# Supplied records:
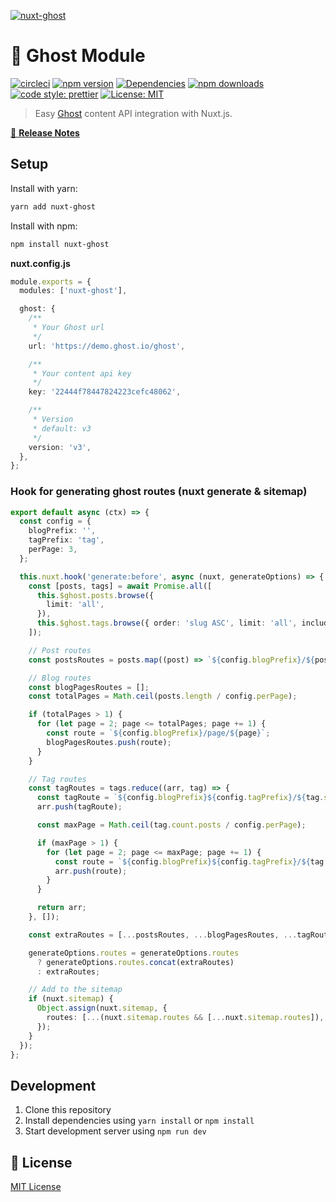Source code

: [![nuxt-ghost](https://nuxt-ghost.vercel.app/preview.png)](https://nuxt-ghost.vercel.app)

# 👻 Ghost Module

[![circleci][circleci-src]][circleci-href]
[![npm version][npm-version-src]][npm-version-href]
[![Dependencies][david-dm-src]][david-dm-href]
[![npm downloads][npm-downloads-src]][npm-downloads-href]
[![code style: prettier](https://img.shields.io/badge/code_style-prettier-1a2b34.svg?style=flat-square)](https://prettier.io)
[![License: MIT](https://img.shields.io/badge/License-MIT-black.svg?style=flat-square)](https://opensource.org/licenses/MIT)

> Easy <a href="https://ghost.org/docs/api/v3/javascript/content/">Ghost</a> content API integration with Nuxt.js.

[📖 **Release Notes**](./CHANGELOG.md)

## Setup

Install with yarn:

```bash
yarn add nuxt-ghost
```

Install with npm:

```bash
npm install nuxt-ghost
```

**nuxt.config.js**

```ts
module.exports = {
  modules: ['nuxt-ghost'],

  ghost: {
    /**
     * Your Ghost url
     */
    url: 'https://demo.ghost.io/ghost',

    /**
     * Your content api key
     */
    key: '22444f78447824223cefc48062',

    /**
     * Version
     * default: v3
     */
    version: 'v3',
  },
};
```

### Hook for generating ghost routes (nuxt generate & sitemap)

```ts
export default async (ctx) => {
  const config = {
    blogPrefix: '',
    tagPrefix: 'tag',
    perPage: 3,
  };

  this.nuxt.hook('generate:before', async (nuxt, generateOptions) => {
    const [posts, tags] = await Promise.all([
      this.$ghost.posts.browse({
        limit: 'all',
      }),
      this.$ghost.tags.browse({ order: 'slug ASC', limit: 'all', include: 'count.posts' }),
    ]);

    // Post routes
    const postsRoutes = posts.map((post) => `${config.blogPrefix}/${post.slug}`);

    // Blog routes
    const blogPagesRoutes = [];
    const totalPages = Math.ceil(posts.length / config.perPage);

    if (totalPages > 1) {
      for (let page = 2; page <= totalPages; page += 1) {
        const route = `${config.blogPrefix}/page/${page}`;
        blogPagesRoutes.push(route);
      }
    }

    // Tag routes
    const tagRoutes = tags.reduce((arr, tag) => {
      const tagRoute = `${config.blogPrefix}${config.tagPrefix}/${tag.slug}`;
      arr.push(tagRoute);

      const maxPage = Math.ceil(tag.count.posts / config.perPage);

      if (maxPage > 1) {
        for (let page = 2; page <= maxPage; page += 1) {
          const route = `${config.blogPrefix}${config.tagPrefix}/${tag.slug}/page/${page}`;
          arr.push(route);
        }
      }

      return arr;
    }, []);

    const extraRoutes = [...postsRoutes, ...blogPagesRoutes, ...tagRoutes];

    generateOptions.routes = generateOptions.routes
      ? generateOptions.routes.concat(extraRoutes)
      : extraRoutes;

    // Add to the sitemap
    if (nuxt.sitemap) {
      Object.assign(nuxt.sitemap, {
        routes: [...(nuxt.sitemap.routes && [...nuxt.sitemap.routes]), ...extraRoutes],
      });
    }
  });
};
```

## Development

1. Clone this repository
2. Install dependencies using `yarn install` or `npm install`
3. Start development server using `npm run dev`

## 📑 License

[MIT License](./LICENSE)

<!-- Badges -->

[circleci-src]: https://circleci.com/gh/Gomah/nuxt-ghost.svg?style=shield
[circleci-href]: https://circleci.com/gh/Gomah/nuxt-ghost
[npm-version-src]: https://img.shields.io/npm/dt/nuxt-ghost.svg?style=flat-square
[npm-version-href]: https://npmjs.com/package/nuxt-ghost
[npm-downloads-src]: https://img.shields.io/npm/v/nuxt-ghost/latest.svg?style=flat-square
[npm-downloads-href]: https://npmjs.com/package/nuxt-ghost
[david-dm-src]: https://david-dm.org/gomah/nuxt-ghost/status.svg?style=flat-square
[david-dm-href]: https://david-dm.org/gomah/nuxt-ghost
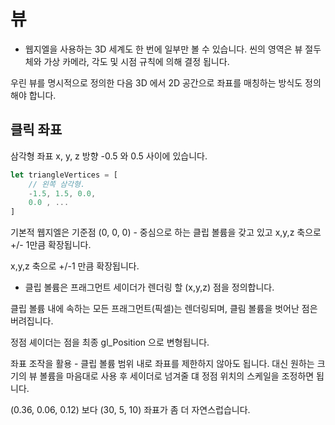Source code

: # 뷰

- 웹지엘을 사용하는 3D 세계도 한 번에 일부만 볼 수 있습니다.
씬의 영역은 뷰 절두체와 가상 카메라, 각도 및 시점 규칙에 의해 결정 됩니다.

우린 뷰를 명시적으로 정의한 다음 3D 에서 2D 공간으로 좌표를 매칭하는 방식도 정의해야 합니다.





<h2>클릭 좌표</h2>

삼각형 좌표 x, y, z 방향 -0.5 와 0.5 사이에 있습니다.



``` javascript
let triangleVertices = [
    // 왼쪽 삼각형.
    -1.5, 1.5, 0.0,
    0.0 , ...
]
```


기본적 웹지엘은 기준점 (0, 0, 0) - 중심으로 하는 클립 볼륨을 갖고 있고
x,y,z 축으로 +/- 1만큼 확장됩니다.

x,y,z 축으로 +/-1 만큼 확장됩니다.

- 클립 볼륨은 프래그먼트 세이더가 렌더링 할 (x,y,z) 점을 정의합니다.


클립 볼륨 내에 속하는 모든 프래그먼트(픽셀)는 렌더링되며,
클림 볼륨을 벗어난 점은 버려집니다.

정점 셰이더는 점을 최종 gl_Position 으로 변형됩니다.


좌표 조작을 활용 - 클립 볼륨 범위 내로 좌표를 제한하지 않아도 됩니다.
대신 원하는 크기의 뷰 볼륨을 마음대로 사용 후 세이더로 넘겨줄 댸 정점 위치의 스케일을 조정하면 됩니다.

(0.36, 0.06, 0.12) 보다 (30, 5, 10) 좌표가 좀 더 자연스럽습니다.

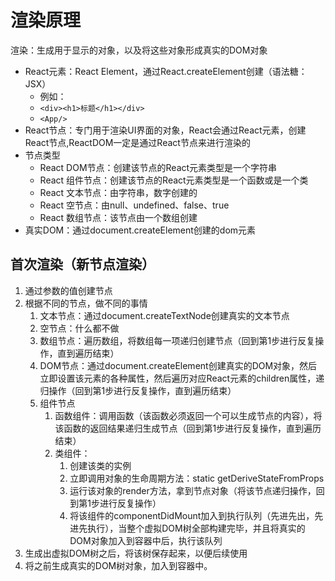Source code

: # 渲染原理

渲染：生成用于显示的对象，以及将这些对象形成真实的DOM对象

- React元素：React Element，通过React.createElement创建（语法糖：JSX）
    - 例如：
    - ```<div><h1>标题</h1></div>```
    - ```<App/>```
- React节点：专门用于渲染UI界面的对象，React会通过React元素，创建React节点,ReactDOM一定是通过React节点来进行渲染的
- 节点类型
    - React DOM节点：创建该节点的React元素类型是一个字符串
    - React 组件节点：创建该节点的React元素类型是一个函数或是一个类
    - React 文本节点：由字符串，数字创建的
    - React 空节点：由null、undefined、false、true
    - React 数组节点：该节点由一个数组创建
- 真实DOM：通过document.createElement创建的dom元素

## 首次渲染（新节点渲染）

1. 通过参数的值创建节点
2. 根据不同的节点，做不同的事情
    1. 文本节点：通过document.createTextNode创建真实的文本节点
    2. 空节点：什么都不做
    3. 数组节点：遍历数组，将数组每一项递归创建节点（回到第1步进行反复操作，直到遍历结束）
    4. DOM节点：通过document.createElement创建真实的DOM对象，然后立即设置该元素的各种属性，然后遍历对应React元素的children属性，递归操作（回到第1步进行反复操作，直到遍历结束）
    5. 组件节点
        1. 函数组件：调用函数（该函数必须返回一个可以生成节点的内容），将该函数的返回结果递归生成节点（回到第1步进行反复操作，直到遍历结束）
        2. 类组件：
            1. 创建该类的实例
            2. 立即调用对象的生命周期方法：static getDeriveStateFromProps
            3. 运行该对象的render方法，拿到节点对象（将该节点递归操作，回到第1步进行反复操作）
            4. 将该组件的componentDidMount加入到执行队列（先进先出，先进先执行），当整个虚拟DOM树全部构建完毕，并且将真实的DOM对象加入到容器中后，执行该队列
3. 生成出虚拟DOM树之后，将该树保存起来，以便后续使用
4. 将之前生成真实的DOM树对象，加入到容器中。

# Work task:
If a record holds a picture, leave the picture out and transcribe everything else exactly.

# Response to the task:
Source code

: [![nuxt-ghost](https://nuxt-ghost.vercel.app/preview.png)](https://nuxt-ghost.vercel.app)

# 👻 Ghost Module

[![circleci][circleci-src]][circleci-href]
[![npm version][npm-version-src]][npm-version-href]
[![Dependencies][david-dm-src]][david-dm-href]
[![npm downloads][npm-downloads-src]][npm-downloads-href]
[![code style: prettier](https://img.shields.io/badge/code_style-prettier-1a2b34.svg?style=flat-square)](https://prettier.io)
[![License: MIT](https://img.shields.io/badge/License-MIT-black.svg?style=flat-square)](https://opensource.org/licenses/MIT)

> Easy <a href="https://ghost.org/docs/api/v3/javascript/content/">Ghost</a> content API integration with Nuxt.js.

[📖 **Release Notes**](./CHANGELOG.md)

## Setup

Install with yarn:

```bash
yarn add nuxt-ghost
```

Install with npm:

```bash
npm install nuxt-ghost
```

**nuxt.config.js**

```ts
module.exports = {
  modules: ['nuxt-ghost'],

  ghost: {
    /**
     * Your Ghost url
     */
    url: 'https://demo.ghost.io/ghost',

    /**
     * Your content api key
     */
    key: '22444f78447824223cefc48062',

    /**
     * Version
     * default: v3
     */
    version: 'v3',
  },
};
```

### Hook for generating ghost routes (nuxt generate & sitemap)

```ts
export default async (ctx) => {
  const config = {
    blogPrefix: '',
    tagPrefix: 'tag',
    perPage: 3,
  };

  this.nuxt.hook('generate:before', async (nuxt, generateOptions) => {
    const [posts, tags] = await Promise.all([
      this.$ghost.posts.browse({
        limit: 'all',
      }),
      this.$ghost.tags.browse({ order: 'slug ASC', limit: 'all', include: 'count.posts' }),
    ]);

    // Post routes
    const postsRoutes = posts.map((post) => `${config.blogPrefix}/${post.slug}`);

    // Blog routes
    const blogPagesRoutes = [];
    const totalPages = Math.ceil(posts.length / config.perPage);

    if (totalPages > 1) {
      for (let page = 2; page <= totalPages; page += 1) {
        const route = `${config.blogPrefix}/page/${page}`;
        blogPagesRoutes.push(route);
      }
    }

    // Tag routes
    const tagRoutes = tags.reduce((arr, tag) => {
      const tagRoute = `${config.blogPrefix}${config.tagPrefix}/${tag.slug}`;
      arr.push(tagRoute);

      const maxPage = Math.ceil(tag.count.posts / config.perPage);

      if (maxPage > 1) {
        for (let page = 2; page <= maxPage; page += 1) {
          const route = `${config.blogPrefix}${config.tagPrefix}/${tag.slug}/page/${page}`;
          arr.push(route);
        }
      }

      return arr;
    }, []);

    const extraRoutes = [...postsRoutes, ...blogPagesRoutes, ...tagRoutes];

    generateOptions.routes = generateOptions.routes
      ? generateOptions.routes.concat(extraRoutes)
      : extraRoutes;

    // Add to the sitemap
    if (nuxt.sitemap) {
      Object.assign(nuxt.sitemap, {
        routes: [...(nuxt.sitemap.routes && [...nuxt.sitemap.routes]), ...extraRoutes],
      });
    }
  });
};
```

## Development

1. Clone this repository
2. Install dependencies using `yarn install` or `npm install`
3. Start development server using `npm run dev`

## 📑 License

[MIT License](./LICENSE)

<!-- Badges -->

[circleci-src]: https://circleci.com/gh/Gomah/nuxt-ghost.svg?style=shield
[circleci-href]: https://circleci.com/gh/Gomah/nuxt-ghost
[npm-version-src]: https://img.shields.io/npm/dt/nuxt-ghost.svg?style=flat-square
[npm-version-href]: https://npmjs.com/package/nuxt-ghost
[npm-downloads-src]: https://img.shields.io/npm/v/nuxt-ghost/latest.svg?style=flat-square
[npm-downloads-href]: https://npmjs.com/package/nuxt-ghost
[david-dm-src]: https://david-dm.org/gomah/nuxt-ghost/status.svg?style=flat-square
[david-dm-href]: https://david-dm.org/gomah/nuxt-ghost
Source code

: # 뷰

- 웹지엘을 사용하는 3D 세계도 한 번에 일부만 볼 수 있습니다.
씬의 영역은 뷰 절두체와 가상 카메라, 각도 및 시점 규칙에 의해 결정 됩니다.

우린 뷰를 명시적으로 정의한 다음 3D 에서 2D 공간으로 좌표를 매칭하는 방식도 정의해야 합니다.





<h2>클릭 좌표</h2>

삼각형 좌표 x, y, z 방향 -0.5 와 0.5 사이에 있습니다.



``` javascript
let triangleVertices = [
    // 왼쪽 삼각형.
    -1.5, 1.5, 0.0,
    0.0 , ...
]
```


기본적 웹지엘은 기준점 (0, 0, 0) - 중심으로 하는 클립 볼륨을 갖고 있고
x,y,z 축으로 +/- 1만큼 확장됩니다.

x,y,z 축으로 +/-1 만큼 확장됩니다.

- 클립 볼륨은 프래그먼트 세이더가 렌더링 할 (x,y,z) 점을 정의합니다.


클립 볼륨 내에 속하는 모든 프래그먼트(픽셀)는 렌더링되며,
클림 볼륨을 벗어난 점은 버려집니다.

정점 셰이더는 점을 최종 gl_Position 으로 변형됩니다.


좌표 조작을 활용 - 클립 볼륨 범위 내로 좌표를 제한하지 않아도 됩니다.
대신 원하는 크기의 뷰 볼륨을 마음대로 사용 후 세이더로 넘겨줄 댸 정점 위치의 스케일을 조정하면 됩니다.

(0.36, 0.06, 0.12) 보다 (30, 5, 10) 좌표가 좀 더 자연스럽습니다.

Source code

: # 渲染原理

渲染：生成用于显示的对象，以及将这些对象形成真实的DOM对象

- React元素：React Element，通过React.createElement创建（语法糖：JSX）
    - 例如：
    - ```<div><h1>标题</h1></div>```
    - ```<App/>```
- React节点：专门用于渲染UI界面的对象，React会通过React元素，创建React节点,ReactDOM一定是通过React节点来进行渲染的
- 节点类型
    - React DOM节点：创建该节点的React元素类型是一个字符串
    - React 组件节点：创建该节点的React元素类型是一个函数或是一个类
    - React 文本节点：由字符串，数字创建的
    - React 空节点：由null、undefined、false、true
    - React 数组节点：该节点由一个数组创建
- 真实DOM：通过document.createElement创建的dom元素

## 首次渲染（新节点渲染）

1. 通过参数的值创建节点
2. 根据不同的节点，做不同的事情
    1. 文本节点：通过document.createTextNode创建真实的文本节点
    2. 空节点：什么都不做
    3. 数组节点：遍历数组，将数组每一项递归创建节点（回到第1步进行反复操作，直到遍历结束）
    4. DOM节点：通过document.createElement创建真实的DOM对象，然后立即设置该元素的各种属性，然后遍历对应React元素的children属性，递归操作（回到第1步进行反复操作，直到遍历结束）
    5. 组件节点
        1. 函数组件：调用函数（该函数必须返回一个可以生成节点的内容），将该函数的返回结果递归生成节点（回到第1步进行反复操作，直到遍历结束）
        2. 类组件：
            1. 创建该类的实例
            2. 立即调用对象的生命周期方法：static getDeriveStateFromProps
            3. 运行该对象的render方法，拿到节点对象（将该节点递归操作，回到第1步进行反复操作）
            4. 将该组件的componentDidMount加入到执行队列（先进先出，先进先执行），当整个虚拟DOM树全部构建完毕，并且将真实的DOM对象加入到容器中后，执行该队列
3. 生成出虚拟DOM树之后，将该树保存起来，以便后续使用
4. 将之前生成真实的DOM树对象，加入到容器中。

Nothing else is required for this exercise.